Table 2. Human activities and their corresponding labels.

Human Activity	Label
Downstairs	0
Jogging	1
Sitting	2
Standing	3
Upstairs	4
Walking	5

.

3.2. CNN for Human Activity Recognition

A convolutional neural network, abbreviated as CNN or ConvNet, is a deep learning method that falls under the category of artificial neural networks (ANN). It is mostly applied to analyze visual imagery in common [38]. CNNs have had pioneering results over the years in an array of fields related to pattern recognition, from voice recognition to image processing and video recognition. Additionally, they also have applications in recommender systems [39], image classification, image segmentation and analysis, natural language processing [40], brain–computer interfaces [41] and financial time-series [42]. The striking feature of CNN is that it reduces the number of parameters in neural networks. This advantage has motivated researchers to build bigger models to work out sophisticated tasks, which was otherwise not achievable with classic artificial neural networks [43].

The CNN architecture consists of three layers viz. an input layer, hidden layers and an output layer. The hidden layers consist of convolutional layers which perform a dot product (Frobenius inner product) of the convolution kernel with the input matrix associated with the layers. The activation function related to this dot product is ReLU. A feature map is generated using the convolution operation. Furthermore, it contributes to the input of the next layer. Pooling layers and fully connected layers are the next type of layers that enter the picture. The pooling layers minimize the dimensions of data through the combination of the outputs of neuron clusters into a single neuron in consecutive layers, respectively. Therefore, the computational power required to process the data is reduced. On the other hand, the fully connected (FC) layer extracts the features from the previous layers along with their corresponding filters and accordingly performs classification. In this type of layer, the Softmax activation function is used to classify inputs. The outcome of this function is the probability value lying between 0 and 1.

The input layer requires that the data be reshaped. In 2D CNN, the kernel moves in two directions and hence the adjective “2D” is used to refer to such CNNs. The input and output data of 2D CNN are 3-dimensional. Therefore, the proposed 2D CNN model is given 3-dimensional input data as the values of three accelerometer readings (x, y, z-axes). The accelerometer readings represent time-series data. It is to be noted that the individual accelerometer data of each axis are 2-dimensional. The first dimension represents the time-steps and the second dimension represent the acceleration for the respective axis. Furthermore, the CNN networks are prone to overfitting data due to the full connectivity of its layers. Overfitting can be regularized using weight decay, skipped connections or dropout [44] methods. During the development of the 2D CNN model, we have used the dropout method to reduce overfitting. Additionally, the activity data are collected from each person involved in the experiment for each activity to minimize overfitting. After pre-processing of data is complete, each record (associated with each activity) is fed into the neural network. Once reshaping of data takes place, the convolutional layer, pooling layer, and the fully connected layers present in the hidden layer perform the necessary operation on the data with Softmax activation at the final layer. The activities can be classified into six classes which implies the creation of 6 output values, one for each activity. Figure 1 indicates the CNN model development to perform HAR.

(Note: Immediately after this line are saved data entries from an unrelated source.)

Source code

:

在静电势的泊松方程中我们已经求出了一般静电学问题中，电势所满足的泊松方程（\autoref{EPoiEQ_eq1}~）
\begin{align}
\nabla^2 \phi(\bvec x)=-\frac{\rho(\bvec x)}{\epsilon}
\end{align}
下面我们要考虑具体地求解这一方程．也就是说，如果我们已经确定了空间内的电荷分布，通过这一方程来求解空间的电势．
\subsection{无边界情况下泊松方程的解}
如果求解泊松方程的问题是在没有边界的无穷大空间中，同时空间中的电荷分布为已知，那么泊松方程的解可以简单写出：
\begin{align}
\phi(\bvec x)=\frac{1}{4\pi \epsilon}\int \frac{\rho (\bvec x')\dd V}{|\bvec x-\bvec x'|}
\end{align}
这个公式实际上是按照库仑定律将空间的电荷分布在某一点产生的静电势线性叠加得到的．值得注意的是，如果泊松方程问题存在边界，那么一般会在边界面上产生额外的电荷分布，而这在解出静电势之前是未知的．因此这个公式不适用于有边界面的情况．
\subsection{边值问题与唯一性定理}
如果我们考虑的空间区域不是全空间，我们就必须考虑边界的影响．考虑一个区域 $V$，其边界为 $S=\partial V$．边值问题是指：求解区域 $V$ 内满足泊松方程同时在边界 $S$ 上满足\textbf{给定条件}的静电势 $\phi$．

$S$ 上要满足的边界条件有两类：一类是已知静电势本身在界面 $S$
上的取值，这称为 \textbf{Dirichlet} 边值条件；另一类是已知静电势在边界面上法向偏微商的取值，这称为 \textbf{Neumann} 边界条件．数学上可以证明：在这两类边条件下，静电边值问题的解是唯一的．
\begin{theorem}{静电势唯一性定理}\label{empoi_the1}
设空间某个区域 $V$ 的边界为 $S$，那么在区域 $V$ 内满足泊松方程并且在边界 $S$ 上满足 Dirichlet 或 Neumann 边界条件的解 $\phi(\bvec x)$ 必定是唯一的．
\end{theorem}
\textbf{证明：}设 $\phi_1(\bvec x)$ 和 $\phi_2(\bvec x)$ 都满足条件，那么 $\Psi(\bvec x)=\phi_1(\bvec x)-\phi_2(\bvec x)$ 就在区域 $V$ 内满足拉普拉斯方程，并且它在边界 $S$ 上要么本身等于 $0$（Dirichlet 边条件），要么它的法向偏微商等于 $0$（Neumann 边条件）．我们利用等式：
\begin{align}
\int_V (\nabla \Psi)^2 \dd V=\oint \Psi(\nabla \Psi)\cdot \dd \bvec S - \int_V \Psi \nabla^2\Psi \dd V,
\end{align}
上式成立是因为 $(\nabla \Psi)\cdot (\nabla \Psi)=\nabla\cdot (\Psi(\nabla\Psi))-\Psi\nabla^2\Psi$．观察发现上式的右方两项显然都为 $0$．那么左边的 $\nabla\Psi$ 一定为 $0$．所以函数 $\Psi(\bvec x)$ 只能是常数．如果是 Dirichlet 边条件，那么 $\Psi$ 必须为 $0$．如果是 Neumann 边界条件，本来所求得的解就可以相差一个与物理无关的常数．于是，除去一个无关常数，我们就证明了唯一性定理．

Now, we briefly describe the model development process as depicted in Figure 1. The human subject performs any one of the six activities. The accelerometer data are recorded for the three axes (x, y and z). For pre-processing this recorded data, it must be reshaped before feeding it into the neural network. During reshaping, it must be ensured that each person has multiple two-dimensional records which hold 80 time slices for each of the three accelerometer readings. Every record corresponds to a unique label. There are six unique labels, each representing the discussed human activities. Next, those records are fed into the neural network during training. Moving on to the input layer, this layer is a vector with 240 elements (flattened representation of 80-time slices for 3 accelerometer readings each). Furthermore, the three hidden layers have 100 nodes each. The layers are fully connected. There is also an additional layer for reshaping the input into an 80 × 3 matrix and a Softmax activation layer as the ending layer. Finally, coming to the output layer, the six available labels, viz., 0, 1, 2, 3, 4 and 5 can be observed in Figure 1. The network would eventually provide the probabilities regarding each output class.

3.3. Software Tools Used

The experiment with the CNN model conducted in Section 4 was implemented in the Python programming language. Keras [46] is the major library of Python that was used along with TensorFlow [47]. A Jypyter Notebook was chosen as the implementation platform. Moreover, other important Python libraries used during model development and data analysis were matplotlib [48], scikit-learn [49], pandas [50] and NumPy [51].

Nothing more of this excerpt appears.